Posted: Sat Sep 03, 2022 1:37 am
by Tom Booth
This engine, as simple as it is, has a rather effective automatic speed control, (I think) as I've noticed after several months of occasionally taking it down off the top of the refrigerator and letting it run on my morning cup of coffee.


https://youtu.be/lx1tet8aHJU

There was something about this engine that bothered and puzzled me that for a while I could not put my finger on, well, I think I finally figured it out.

It looks like the motion of the displacer is very erratic.

Sometimes it seems to get stuck, or not even move off the bottom at all, other times it appears to "jump" up to the top, and does this back and forth continually.

I figured that the displacer is loose inside the chamber and sometimes rubs on the side or turns sideways or something.

But I also noticed that when the water is super hot, like right out of the microwave and a little "superheated" the displacer seems to barely lift off the bottom at all, just barely lifting, or maybe sometimes not lifting at all.

In spite of all the seeming irregular behavior of the displacer, the engine tends to run at a surprisingly steady speed, regardless if the water is very hot or just warm.

For a while I was not able to reconcile the discrepancy: odd, irregular "jumpy" displacer movement, but very steady RPM, even as the water cools down, the engine continues to run at a steady speed, until it suddenly just stops altogether.

I've decided to put my revelation here, because what I've decided is that this engine is acting quite like a "hit-n-miss" engine.

Because the displacer is being lifted by a magnet being lowered down close to it, then "dropped" by the magnet being lifted away again, the distance the displacer is lifted is determined by the speed of the magnet.

So if the engine begins to slow down, the magnet moves more slowly, giving it more time to lift the displacer further up before dropping it down again, this allows more heat to transfer into the working fluid so the engine starts running a little faster, but as it starts to pick up speed the magnet has less time to lift the displacer, so the displacer sometimes barely moves off the bottom, which reduces the amount of heat introduced, so the engine slows down.

This change in speed is so slight and subtle the result is a very steady running engine.

This constant "fine tuning" of the displacer's degree of displacement or "lift" keeps the engine running quite steadily regardless of the gradual change in temperature, down to the very end, at which point, there is no longer enough energy to complete a full revolution and the engine abruptly stops.

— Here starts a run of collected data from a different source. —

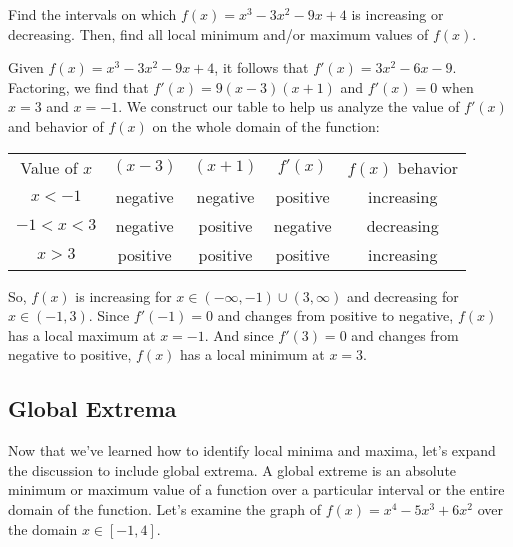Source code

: \begin{Exercise}[label=locext1]
Find the intervals on which $f(x)=x^3-3x^2-9x+4$ is increasing or decreasing. 
Then, find all local minimum and/or maximum values of $f(x)$. 
\end{Exercise}

\begin{Answer}[ref=locext1]
Given $f(x)=x^3-3x^2-9x+4$, it follows that $f'(x)=3x^2-6x-9$. Factoring, we 
find that $f'(x) = 9(x-3)(x+1)$ and $f'(x) = 0$ when $x=3$ and $x=-1$. We 
construct our table to help us analyze the value of $f'(x)$ and behavior of 
$f(x)$ on the whole domain of the function:
\begin{center}
	\begin{tabular}{c|c|c|c|c}
		Value of $x$ & $(x-3)$ & $(x+1)$ & $f'(x)$ & $f(x)$ behavior\\
		$x<-1$ & negative & negative & positive & increasing\\
		$-1<x<3$ & negative & positive & negative & decreasing\\
		$x>3$ & positive & positive & positive & increasing
	\end{tabular}
\end{center}
So, $f(x)$ is increasing for $x \in (-\infty, -1) \cup (3, \infty)$ and 
decreasing for $x \in (-1, 3)$. Since $f'(-1)=0$ and changes from positive to 
negative, $f(x)$ has a local maximum at $x=-1$. And since $f'(3)=0$ and 
changes from negative to positive, $f(x)$ has a local minimum at $x=3$.
\end{Answer}



\subsection{Global Extrema}
Now that we've learned how to identify local minima and maxima, let's expand 
the discussion to include global extrema. A global extreme is an absolute 
minimum or maximum value of a function over a particular interval or the entire 
domain of the function. Let's examine the graph of $f(x) = x^4-5x^3+6x^2$ over 
the domain $x \in [-1,4]$.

What appeared to be erratic behavior was actually a very simple but elegant "hit-n-miss" type speed control mechanism.

Perhaps this could be more controllable by having some sort of adjustment to raise and lower the magnet. Or some adjustable stop could limit the displacer motion.

My idea, earlier in the thread, was to limit the displacer motion by spring tension, actual spring or "air spring" pressure, with a Ringbom type displacer.

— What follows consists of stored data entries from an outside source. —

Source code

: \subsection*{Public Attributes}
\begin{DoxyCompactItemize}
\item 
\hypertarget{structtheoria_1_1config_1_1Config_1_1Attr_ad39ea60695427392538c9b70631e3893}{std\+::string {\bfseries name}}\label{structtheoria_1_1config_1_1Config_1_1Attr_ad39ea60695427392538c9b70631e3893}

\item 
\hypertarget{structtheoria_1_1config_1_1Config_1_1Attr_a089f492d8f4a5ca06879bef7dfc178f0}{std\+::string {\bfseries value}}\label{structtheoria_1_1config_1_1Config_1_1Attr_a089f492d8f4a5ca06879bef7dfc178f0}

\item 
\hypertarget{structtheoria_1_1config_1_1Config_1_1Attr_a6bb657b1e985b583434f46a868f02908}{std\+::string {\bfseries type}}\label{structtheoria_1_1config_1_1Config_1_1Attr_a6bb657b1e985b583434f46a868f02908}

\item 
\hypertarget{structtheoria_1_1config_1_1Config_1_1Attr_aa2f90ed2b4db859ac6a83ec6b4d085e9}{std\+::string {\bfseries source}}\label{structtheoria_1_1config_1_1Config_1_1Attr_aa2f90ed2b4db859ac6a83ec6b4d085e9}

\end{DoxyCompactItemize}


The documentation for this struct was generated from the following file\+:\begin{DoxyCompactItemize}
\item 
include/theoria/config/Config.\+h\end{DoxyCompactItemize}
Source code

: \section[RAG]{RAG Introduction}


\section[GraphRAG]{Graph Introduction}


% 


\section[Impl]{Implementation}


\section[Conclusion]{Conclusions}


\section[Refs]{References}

These magnetic engines are sometimes, rightly or wrongly refered to as "Ringbom". I guess, because there is not actually any hard mechanical connection between the displacer and the crankshaft.

I sort of came to all these realizations just now watching this video:

https://youtu.be/EDFTdYRK3Uw?t=166

The Ringbom engine depicted has a speed control that apparently works by restricting the air flow to and from the displacer chamber, thereby limiting the displacement and subsequently the amount of heat input.

Re: Stirling "Hit 'N' Miss" Hot air engine

Posted: Wed Sep 07, 2022 9:12 am
by Tom Booth
Page 54 of this NASA document:

https://ntrs.nasa.gov/citations/19920022001

Titled: "Free-Piston Stirling Engine Conceptual Design And Technologies For Space Power" makes an interesting point about gas springs.

I'm posting it here because my intended design for a "hit-n-miss" so-called, type heat engine would probably utilize a gas spring, the original intended purpose of which, in my mind, was to eliminate the transfer of the working fluid from the hot to the cold side. In theory, this would reduce heat loss.

NASA apparently takes this a step further by charging the gas spring with nitrogen. Nitrogen gas has a heat conductivity about 1/6 that of helium.

I'm not entirely sure how that compares with ordinary atmospheric air, but I know helium and hydrogen have much higher heat conductivity than air.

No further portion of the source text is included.